Work task :: Pick out the lines below that include the string "with".

Provided material ::
────────────────────────────────────────

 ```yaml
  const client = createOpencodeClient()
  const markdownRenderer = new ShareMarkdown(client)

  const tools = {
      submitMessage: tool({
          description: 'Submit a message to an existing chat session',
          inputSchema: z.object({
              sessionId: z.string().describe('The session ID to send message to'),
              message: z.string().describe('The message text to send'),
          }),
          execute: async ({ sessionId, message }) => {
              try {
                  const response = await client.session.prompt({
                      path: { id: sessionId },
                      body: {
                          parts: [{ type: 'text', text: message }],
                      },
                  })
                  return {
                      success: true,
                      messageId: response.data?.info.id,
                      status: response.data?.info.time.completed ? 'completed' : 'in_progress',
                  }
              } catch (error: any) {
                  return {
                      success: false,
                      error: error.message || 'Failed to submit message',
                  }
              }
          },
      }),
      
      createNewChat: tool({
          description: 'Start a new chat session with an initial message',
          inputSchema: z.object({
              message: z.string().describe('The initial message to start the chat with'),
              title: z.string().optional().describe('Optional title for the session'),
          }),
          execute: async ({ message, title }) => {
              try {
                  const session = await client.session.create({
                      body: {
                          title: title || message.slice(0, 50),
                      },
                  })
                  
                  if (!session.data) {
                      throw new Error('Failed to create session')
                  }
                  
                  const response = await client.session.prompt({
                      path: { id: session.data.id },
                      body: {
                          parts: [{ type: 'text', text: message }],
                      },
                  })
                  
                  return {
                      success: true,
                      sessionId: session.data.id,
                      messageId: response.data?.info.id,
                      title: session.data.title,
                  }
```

────────────────────────────────────────

Task result ::
          description: 'Start a new chat session with an initial message',
              message: z.string().describe('The initial message to start the chat with'),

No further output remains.